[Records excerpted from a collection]
::::::::

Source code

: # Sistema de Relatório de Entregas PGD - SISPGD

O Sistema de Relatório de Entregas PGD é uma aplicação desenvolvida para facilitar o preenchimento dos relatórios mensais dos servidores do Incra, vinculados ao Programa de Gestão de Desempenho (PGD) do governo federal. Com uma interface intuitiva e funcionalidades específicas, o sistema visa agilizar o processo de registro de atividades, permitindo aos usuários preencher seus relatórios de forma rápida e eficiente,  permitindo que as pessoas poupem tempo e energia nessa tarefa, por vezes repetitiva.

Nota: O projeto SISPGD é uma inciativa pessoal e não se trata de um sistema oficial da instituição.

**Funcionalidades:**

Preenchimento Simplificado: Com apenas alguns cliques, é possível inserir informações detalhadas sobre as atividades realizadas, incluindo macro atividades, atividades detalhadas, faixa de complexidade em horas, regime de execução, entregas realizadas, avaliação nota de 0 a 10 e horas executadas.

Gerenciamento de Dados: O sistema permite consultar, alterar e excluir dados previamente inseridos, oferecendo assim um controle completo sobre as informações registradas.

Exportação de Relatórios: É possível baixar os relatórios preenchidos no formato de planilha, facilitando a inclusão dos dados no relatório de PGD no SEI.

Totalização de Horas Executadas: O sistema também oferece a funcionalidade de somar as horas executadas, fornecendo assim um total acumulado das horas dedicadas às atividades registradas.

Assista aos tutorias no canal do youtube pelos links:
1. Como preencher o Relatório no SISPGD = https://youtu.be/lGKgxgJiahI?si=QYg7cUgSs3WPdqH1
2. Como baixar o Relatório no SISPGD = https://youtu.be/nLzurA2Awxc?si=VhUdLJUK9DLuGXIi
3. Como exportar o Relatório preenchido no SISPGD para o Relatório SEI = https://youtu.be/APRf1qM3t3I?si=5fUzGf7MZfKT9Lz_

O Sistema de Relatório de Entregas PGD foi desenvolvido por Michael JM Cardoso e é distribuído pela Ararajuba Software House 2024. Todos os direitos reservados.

::::::::

▶ ASSIGNMENT: From the entries above, extract only the lines running from the one containing "Nota: O projeto" through the one containing "Gerenciamento de Dados: O", inclusive.

▶ TASK SOLUTION:
Nota: O projeto SISPGD é uma inciativa pessoal e não se trata de um sistema oficial da instituição.

**Funcionalidades:**

Preenchimento Simplificado: Com apenas alguns cliques, é possível inserir informações detalhadas sobre as atividades realizadas, incluindo macro atividades, atividades detalhadas, faixa de complexidade em horas, regime de execução, entregas realizadas, avaliação nota de 0 a 10 e horas executadas.

Gerenciamento de Dados: O sistema permite consultar, alterar e excluir dados previamente inseridos, oferecendo assim um controle completo sobre as informações registradas.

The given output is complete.